As investors became more cautious last year they moved their money away from U.S. equity funds and into bond funds, a sign that risk-averse investors are thinking twice after getting slammed by the financial meltdown.

On Thursday Morningstar released a report of the estimated mutual fund and exchange-traded fund asset flows for December, revealing that net inflows for mutual funds amounted to $377.4 billion in 2009, with $356 billion of that total going to bond funds.

At the same time the U.S. ETF industry ended last year with $784.9 billion in assets under management, up from $744.7 billion at the end of November, and $533.6 billion at the end of 2008, according to the report authored by Sonya Morris, an associate director of fund analysis at Morningstar.
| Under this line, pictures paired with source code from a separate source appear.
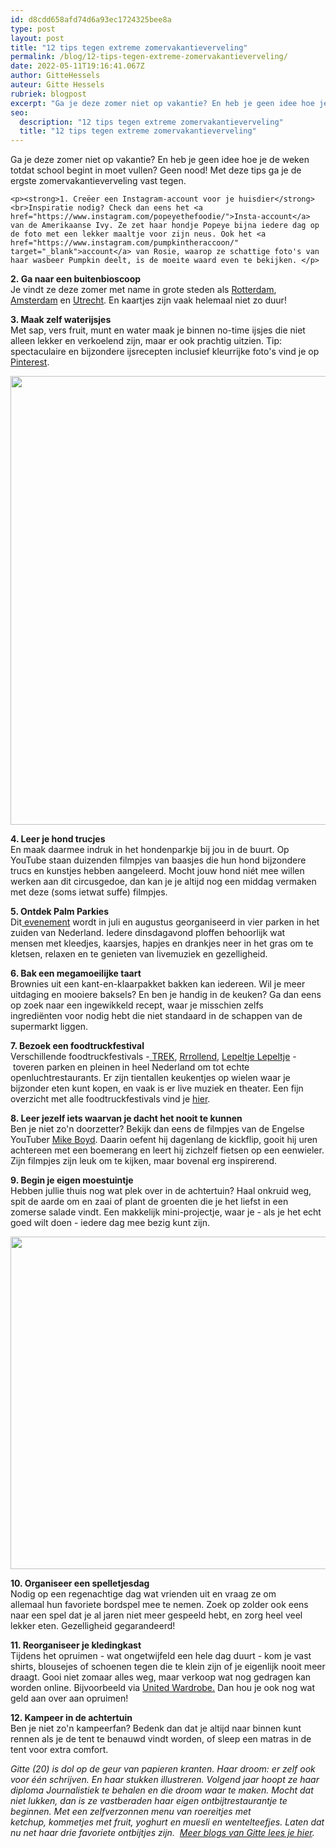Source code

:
 ```yaml
---
id: d8cdd658afd74d6a93ec1724325bee8a
type: post
layout: post
title: "12 tips tegen extreme zomervakantieverveling"
permalink: /blog/12-tips-tegen-extreme-zomervakantieverveling/
date: 2022-05-11T19:16:41.067Z
author: GitteHessels
auteur: Gitte Hessels
rubriek: blogpost
excerpt: "Ga je deze zomer niet op vakantie? En heb je geen idee hoe je de weken totdat school begint in moet vullen? Geen nood! Met deze tips ga je de ergste zomervakantieverveling vast tegen.  "
seo:
  description: "12 tips tegen extreme zomervakantieverveling"
  title: "12 tips tegen extreme zomervakantieverveling"
---
```

Ga je deze zomer niet op vakantie? En heb je geen idee hoe je de weken totdat school begint in moet vullen? Geen nood! Met deze tips ga je de ergste zomervakantieverveling vast tegen.  

    <p><strong>1. Creëer een Instagram-account voor je huisdier</strong><br>Inspiratie nodig? Check dan eens het <a href="https://www.instagram.com/popeyethefoodie/">Insta-account</a> van de Amerikaanse Ivy. Ze zet haar hondje Popeye bijna iedere dag op de foto met een lekker maaltje voor zijn neus. Ook het <a href="https://www.instagram.com/pumpkintheraccoon/" target="_blank">account</a> van Rosie, waarop ze schattige foto's van haar wasbeer Pumpkin deelt, is de moeite waard even te bekijken. </p>
<p><strong>2. Ga naar een buitenbioscoop </strong><br>Je vindt ze deze zomer met name in grote steden als <a href="http://pleinbioscooprotterdam.nl/" target="_blank">Rotterdam</a>, <a href="http://www.pllek.nl/" target="_blank">Amsterdam</a> en <a href="https://www.plukdenacht.nl/" target="_blank">Utrecht</a>. En kaartjes zijn vaak helemaal niet zo duur! </p>
<p><strong>3. Maak zelf waterijsjes</strong><br>Met sap, vers fruit, munt en water maak je binnen no-time ijsjes die niet alleen lekker en verkoelend zijn, maar er ook prachtig uitzien. Tip: spectaculaire en bijzondere ijsrecepten inclusief kleurrijke foto's vind je op <a href="https://www.pinterest.com/" target="_blank">Pinterest</a>. </p>
<p><div class="media media-element-container media-default"><div id="file-418450" class="file file-image file-image-jpeg">

        
  
  <div class="content">
    <img title="Foto: Instagram / inthemomentmag" height="718" width="1080" class="media-element file-default" data-delta="1" src="/sites/default/files/20213903_1864262197226346_8815471467970953216_n.jpg" alt="">  </div>

  
</div>
</div>
<p><strong>4. Leer je hond trucjes </strong><br>En maak daarmee indruk in het hondenparkje bij jou in de buurt. Op YouTube staan duizenden filmpjes van baasjes die hun hond bijzondere trucs en kunstjes hebben aangeleerd. Mocht jouw hond niét mee willen werken aan dit circusgedoe, dan kan je je altijd nog een middag vermaken met deze (soms ietwat suffe) filmpjes.</p>
<p><strong>5. Ontdek Palm Parkies </strong><br>Dit<a href="http://palmparkies.nl/" target="_blank"> evenement</a> wordt in juli en augustus georganiseerd in vier parken in het zuiden van Nederland. Iedere dinsdagavond ploffen behoorlijk wat mensen met kleedjes, kaarsjes, hapjes en drankjes neer in het gras om te kletsen, relaxen en te genieten van livemuziek en gezelligheid. </p>
<p><strong>6. Bak een megamoeilijke taart</strong><br>Brownies uit een kant-en-klaarpakket bakken kan iedereen. Wil je meer uitdaging en mooiere baksels? En ben je handig in de keuken? Ga dan eens op zoek naar een ingewikkeld recept, waar je misschien zelfs ingrediënten voor nodig hebt die niet standaard in de schappen van de supermarkt liggen. </p>
<p><strong>7. Bezoek een foodtruckfestival</strong><br>Verschillende foodtruckfestivals -<a href="http://www.festival-trek.nl/" target="_blank"> TREK</a>, <a href="https://rrrollend.nl/">Rrrollend</a>, <a href="http://lepeltje-lepeltje.com/" target="_blank">Lepeltje Lepeltje</a> - toveren parken<b> </b>en pleinen<b> </b>in heel Nederland om tot echte openluchtrestaurants. Er zijn tientallen keukentjes op wielen waar je bijzonder eten kunt kopen, en vaak is er live muziek en theater. Een fijn overzicht met alle foodtruckfestivals vind je <a href="http://degenietendefoodie.nl/2017/compleet-overzicht-food-festivals-2017/" target="_blank">hier</a>. </p>
<p><strong>8. Leer jezelf iets waarvan je dacht het nooit te kunnen</strong><br>Ben je niet zo'n doorzetter? Bekijk dan eens de filmpjes van de Engelse YouTuber <a href="https://www.youtube.com/user/microboyd/" target="_blank">Mike Boyd</a>. Daarin oefent hij dagenlang de kickflip, gooit hij uren achtereen met een boemerang en leert hij zichzelf fietsen op een eenwieler. Zijn filmpjes zijn leuk om te kijken, maar bovenal erg inspirerend. </p>
<p><strong>9. Begin je eigen moestuintje</strong><br>Hebben jullie thuis nog wat plek over in de achtertuin? Haal onkruid weg, spit de aarde om en zaai of plant de groenten die je het liefst in een zomerse salade vindt. Een makkelijk mini-projectje, waar je - als je het echt goed wilt doen - iedere dag mee bezig kunt zijn. </p>
<p><div class="media media-element-container media-default"><div id="file-418451" class="file file-image file-image-jpeg">

        
  
  <div class="content">
    <img title="Foto: Pexels" height="532" width="800" class="media-element file-default" data-delta="1" src="/sites/default/files/pexels-photo-522810%20%281%29.jpeg" alt="">  </div>

  
</div>
</div>
<p><strong>10. Organiseer een spelletjesdag</strong><br>Nodig op een regenachtige dag wat vrienden uit en vraag ze om allemaal hun favoriete bordspel mee te nemen. Zoek op zolder ook eens naar een spel dat je al jaren niet meer gespeeld hebt, en zorg heel veel lekker eten. Gezelligheid gegarandeerd! </p>
<p><strong>11. Reorganiseer je kledingkast</strong><br>Tijdens het opruimen - wat ongetwijfeld een hele dag duurt - kom je vast shirts, blousejes of schoenen tegen die te klein zijn of je eigenlijk nooit meer draagt. Gooi niet zomaar alles weg, maar verkoop wat nog gedragen kan worden online. Bijvoorbeeld via <a href="https://unitedwardrobe.com/" target="_blank">United Wardrobe.</a> Dan hou je ook nog wat geld aan over aan opruimen!</p>
<p><strong>12. Kampeer in de achtertuin</strong><br>Ben je niet zo'n kampeerfan? Bedenk dan dat je altijd naar binnen kunt rennen als je de tent te benauwd vindt worden, of sleep een matras in de tent voor extra comfort. </p>
<p><em>Gitte (20) is dol op de geur van papieren kranten. Haar droom: er zelf ook voor één schrijven. En haar stukken illustreren. Volgend jaar hoopt ze haar diploma Journalistiek te behalen en die droom waar te maken. Mocht dat niet lukken, dan is ze vastberaden haar eigen ontbijtrestaurantje te beginnen. Met een zelfverzonnen menu van roereitjes met ketchup, kommetjes met fruit, yoghurt en muesli en wentelteefjes. Laten dat nu net haar drie favoriete ontbijtjes zijn.  </em><a href="/users/gitte-hessels"><em>Meer blogs van Gitte lees je hier</em></a><em>.</em></p>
As quickly as investors ran to bond funds last year, they ran away from U.S. equity funds, which saw an additional $8.1 billion in outflows in December, bringing the full-year total outflow to $25.7 billion.

Despite the fact that domestic equities got slammed last year, U.S. stock ETFs finished the year with $19.6 billion in net inflows in December.

Some of the outflows from U.S. equities went to international-equity funds, which took in $25.5 billion in inflows, but that doesn’t begin to make up for the $70.4 billion in outflows domestic equity products experienced in 2008, signaling that many investors are sitting on the sidelines.

Where did investors put their money last year? The most popular asset class was taxable-bond ETFs boosted by continued interest in Treasury Inflation-Protected Securities and short-duration ETFs.